--- START ---

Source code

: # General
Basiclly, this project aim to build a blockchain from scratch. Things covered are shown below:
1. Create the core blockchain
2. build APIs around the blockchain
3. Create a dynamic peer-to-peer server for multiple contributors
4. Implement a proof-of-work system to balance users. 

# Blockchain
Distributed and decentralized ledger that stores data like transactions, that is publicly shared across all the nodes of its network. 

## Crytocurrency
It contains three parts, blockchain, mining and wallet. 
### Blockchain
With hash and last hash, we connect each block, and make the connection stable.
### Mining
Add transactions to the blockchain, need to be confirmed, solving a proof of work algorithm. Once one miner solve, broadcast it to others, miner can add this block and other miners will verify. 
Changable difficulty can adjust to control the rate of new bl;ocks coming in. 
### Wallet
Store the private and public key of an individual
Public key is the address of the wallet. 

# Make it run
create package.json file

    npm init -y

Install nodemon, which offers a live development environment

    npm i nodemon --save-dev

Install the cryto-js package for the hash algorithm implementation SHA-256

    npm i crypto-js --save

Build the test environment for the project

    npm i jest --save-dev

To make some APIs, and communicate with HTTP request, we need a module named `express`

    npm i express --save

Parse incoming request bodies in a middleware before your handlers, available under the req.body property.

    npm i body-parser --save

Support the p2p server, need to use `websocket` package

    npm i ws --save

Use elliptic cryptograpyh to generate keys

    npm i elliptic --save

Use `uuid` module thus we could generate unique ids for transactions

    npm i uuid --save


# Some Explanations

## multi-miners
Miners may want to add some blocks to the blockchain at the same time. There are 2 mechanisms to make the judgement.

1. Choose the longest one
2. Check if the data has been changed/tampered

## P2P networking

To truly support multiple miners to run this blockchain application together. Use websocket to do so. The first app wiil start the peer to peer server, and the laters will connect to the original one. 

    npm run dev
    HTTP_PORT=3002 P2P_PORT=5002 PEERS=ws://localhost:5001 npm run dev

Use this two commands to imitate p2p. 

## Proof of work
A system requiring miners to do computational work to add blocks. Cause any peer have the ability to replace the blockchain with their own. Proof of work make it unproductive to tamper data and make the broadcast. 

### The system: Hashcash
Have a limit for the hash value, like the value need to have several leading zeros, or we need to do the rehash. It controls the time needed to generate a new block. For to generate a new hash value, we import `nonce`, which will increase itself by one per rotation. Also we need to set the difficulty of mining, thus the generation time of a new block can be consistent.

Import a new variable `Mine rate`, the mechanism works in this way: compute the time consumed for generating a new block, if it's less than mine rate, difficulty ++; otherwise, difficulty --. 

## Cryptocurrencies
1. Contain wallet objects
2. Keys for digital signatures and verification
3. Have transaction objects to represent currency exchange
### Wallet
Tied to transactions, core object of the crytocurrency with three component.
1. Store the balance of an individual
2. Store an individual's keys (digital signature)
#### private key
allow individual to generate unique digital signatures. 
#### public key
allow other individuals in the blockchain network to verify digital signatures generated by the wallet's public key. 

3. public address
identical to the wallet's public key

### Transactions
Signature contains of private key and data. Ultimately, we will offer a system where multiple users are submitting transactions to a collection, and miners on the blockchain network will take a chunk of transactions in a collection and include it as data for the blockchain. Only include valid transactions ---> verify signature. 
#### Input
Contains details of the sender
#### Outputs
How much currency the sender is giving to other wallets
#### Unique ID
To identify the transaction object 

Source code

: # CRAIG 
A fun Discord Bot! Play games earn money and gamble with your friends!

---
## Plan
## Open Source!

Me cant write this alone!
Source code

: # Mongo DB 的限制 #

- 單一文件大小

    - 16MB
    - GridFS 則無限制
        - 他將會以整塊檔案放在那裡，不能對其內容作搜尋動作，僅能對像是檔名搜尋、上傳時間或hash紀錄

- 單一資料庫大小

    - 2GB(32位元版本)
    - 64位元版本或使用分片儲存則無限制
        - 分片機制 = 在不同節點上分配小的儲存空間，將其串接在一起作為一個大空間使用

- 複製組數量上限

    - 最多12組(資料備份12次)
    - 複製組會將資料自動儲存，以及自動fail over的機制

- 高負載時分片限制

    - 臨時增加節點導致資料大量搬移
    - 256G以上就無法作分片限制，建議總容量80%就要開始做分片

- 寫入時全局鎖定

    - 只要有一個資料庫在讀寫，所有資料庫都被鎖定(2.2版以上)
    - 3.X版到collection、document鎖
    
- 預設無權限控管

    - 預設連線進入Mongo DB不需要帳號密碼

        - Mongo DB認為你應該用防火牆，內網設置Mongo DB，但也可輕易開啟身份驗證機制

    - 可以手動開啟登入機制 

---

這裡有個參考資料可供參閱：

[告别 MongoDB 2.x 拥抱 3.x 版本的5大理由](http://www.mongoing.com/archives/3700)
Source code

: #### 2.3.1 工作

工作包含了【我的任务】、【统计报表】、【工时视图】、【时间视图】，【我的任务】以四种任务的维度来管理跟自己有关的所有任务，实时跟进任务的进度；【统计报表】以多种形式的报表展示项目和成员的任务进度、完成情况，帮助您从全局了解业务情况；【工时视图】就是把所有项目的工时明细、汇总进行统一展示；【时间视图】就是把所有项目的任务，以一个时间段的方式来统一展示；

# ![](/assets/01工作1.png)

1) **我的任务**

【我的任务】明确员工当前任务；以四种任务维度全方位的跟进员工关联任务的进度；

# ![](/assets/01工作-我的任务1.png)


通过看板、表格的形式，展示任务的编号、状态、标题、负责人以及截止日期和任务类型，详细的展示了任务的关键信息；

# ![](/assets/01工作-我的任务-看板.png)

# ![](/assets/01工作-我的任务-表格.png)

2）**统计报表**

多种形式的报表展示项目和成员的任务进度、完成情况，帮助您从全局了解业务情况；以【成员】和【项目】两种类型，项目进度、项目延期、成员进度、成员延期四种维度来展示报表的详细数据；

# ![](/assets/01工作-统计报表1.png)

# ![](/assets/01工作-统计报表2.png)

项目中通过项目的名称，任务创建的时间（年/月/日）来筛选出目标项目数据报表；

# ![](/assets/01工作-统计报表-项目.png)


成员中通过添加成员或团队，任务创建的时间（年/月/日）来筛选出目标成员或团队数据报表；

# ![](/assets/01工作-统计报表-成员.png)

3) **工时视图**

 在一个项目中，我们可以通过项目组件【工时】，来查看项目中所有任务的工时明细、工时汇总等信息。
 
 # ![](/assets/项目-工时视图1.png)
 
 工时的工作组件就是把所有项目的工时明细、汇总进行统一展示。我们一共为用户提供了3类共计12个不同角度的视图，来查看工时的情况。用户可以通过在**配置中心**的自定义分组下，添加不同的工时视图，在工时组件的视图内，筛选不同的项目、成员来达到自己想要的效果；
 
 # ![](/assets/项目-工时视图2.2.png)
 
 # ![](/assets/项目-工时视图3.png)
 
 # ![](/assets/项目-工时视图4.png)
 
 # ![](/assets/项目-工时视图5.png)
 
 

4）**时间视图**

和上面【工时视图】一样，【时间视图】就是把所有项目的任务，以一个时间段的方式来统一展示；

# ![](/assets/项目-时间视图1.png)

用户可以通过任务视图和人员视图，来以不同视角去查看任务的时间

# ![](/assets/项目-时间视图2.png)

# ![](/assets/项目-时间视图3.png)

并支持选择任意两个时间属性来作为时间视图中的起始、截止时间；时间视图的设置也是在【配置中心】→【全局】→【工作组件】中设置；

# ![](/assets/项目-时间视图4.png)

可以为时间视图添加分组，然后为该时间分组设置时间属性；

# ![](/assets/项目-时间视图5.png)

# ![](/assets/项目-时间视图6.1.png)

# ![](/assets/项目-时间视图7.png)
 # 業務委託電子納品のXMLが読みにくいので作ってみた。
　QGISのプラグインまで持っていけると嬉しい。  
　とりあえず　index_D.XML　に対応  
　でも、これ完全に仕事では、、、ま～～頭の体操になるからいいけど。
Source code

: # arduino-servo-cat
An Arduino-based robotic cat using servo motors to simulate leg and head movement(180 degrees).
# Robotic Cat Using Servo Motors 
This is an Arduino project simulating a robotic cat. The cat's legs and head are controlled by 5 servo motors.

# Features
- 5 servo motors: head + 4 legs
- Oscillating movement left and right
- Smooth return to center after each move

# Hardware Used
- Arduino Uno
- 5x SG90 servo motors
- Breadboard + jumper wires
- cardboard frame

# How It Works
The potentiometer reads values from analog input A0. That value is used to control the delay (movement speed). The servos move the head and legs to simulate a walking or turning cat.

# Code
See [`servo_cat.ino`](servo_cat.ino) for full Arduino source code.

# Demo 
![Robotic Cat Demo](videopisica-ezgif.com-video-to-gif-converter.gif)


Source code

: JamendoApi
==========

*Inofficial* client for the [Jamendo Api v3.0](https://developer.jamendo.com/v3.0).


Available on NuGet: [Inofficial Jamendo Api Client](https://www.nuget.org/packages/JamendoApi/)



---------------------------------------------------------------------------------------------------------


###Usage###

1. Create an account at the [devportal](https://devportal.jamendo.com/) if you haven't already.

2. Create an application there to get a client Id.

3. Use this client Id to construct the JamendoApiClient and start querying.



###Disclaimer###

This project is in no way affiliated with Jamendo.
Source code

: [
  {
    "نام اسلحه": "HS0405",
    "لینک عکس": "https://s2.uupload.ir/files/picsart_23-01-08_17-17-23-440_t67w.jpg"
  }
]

--- END ---

What the exercise asks –
Word for word, restate the lines above from the line containing "- 256G以上就無法作分片限制，建議總容量80%就要開始做分片" through the line containing "# ![](/assets/项目-工时视图1.png)", with both included and nothing else.

Answer to the exercise –
    - 256G以上就無法作分片限制，建議總容量80%就要開始做分片

- 寫入時全局鎖定

    - 只要有一個資料庫在讀寫，所有資料庫都被鎖定(2.2版以上)
    - 3.X版到collection、document鎖
    
- 預設無權限控管

    - 預設連線進入Mongo DB不需要帳號密碼

        - Mongo DB認為你應該用防火牆，內網設置Mongo DB，但也可輕易開啟身份驗證機制

    - 可以手動開啟登入機制 

---

這裡有個參考資料可供參閱：

[告别 MongoDB 2.x 拥抱 3.x 版本的5大理由](http://www.mongoing.com/archives/3700)
Source code

: #### 2.3.1 工作

工作包含了【我的任务】、【统计报表】、【工时视图】、【时间视图】，【我的任务】以四种任务的维度来管理跟自己有关的所有任务，实时跟进任务的进度；【统计报表】以多种形式的报表展示项目和成员的任务进度、完成情况，帮助您从全局了解业务情况；【工时视图】就是把所有项目的工时明细、汇总进行统一展示；【时间视图】就是把所有项目的任务，以一个时间段的方式来统一展示；

# ![](/assets/01工作1.png)

1) **我的任务**

【我的任务】明确员工当前任务；以四种任务维度全方位的跟进员工关联任务的进度；

# ![](/assets/01工作-我的任务1.png)


通过看板、表格的形式，展示任务的编号、状态、标题、负责人以及截止日期和任务类型，详细的展示了任务的关键信息；

# ![](/assets/01工作-我的任务-看板.png)

# ![](/assets/01工作-我的任务-表格.png)

2）**统计报表**

多种形式的报表展示项目和成员的任务进度、完成情况，帮助您从全局了解业务情况；以【成员】和【项目】两种类型，项目进度、项目延期、成员进度、成员延期四种维度来展示报表的详细数据；

# ![](/assets/01工作-统计报表1.png)

# ![](/assets/01工作-统计报表2.png)

项目中通过项目的名称，任务创建的时间（年/月/日）来筛选出目标项目数据报表；

# ![](/assets/01工作-统计报表-项目.png)


成员中通过添加成员或团队，任务创建的时间（年/月/日）来筛选出目标成员或团队数据报表；

# ![](/assets/01工作-统计报表-成员.png)

3) **工时视图**

 在一个项目中，我们可以通过项目组件【工时】，来查看项目中所有任务的工时明细、工时汇总等信息。
 
 # ![](/assets/项目-工时视图1.png)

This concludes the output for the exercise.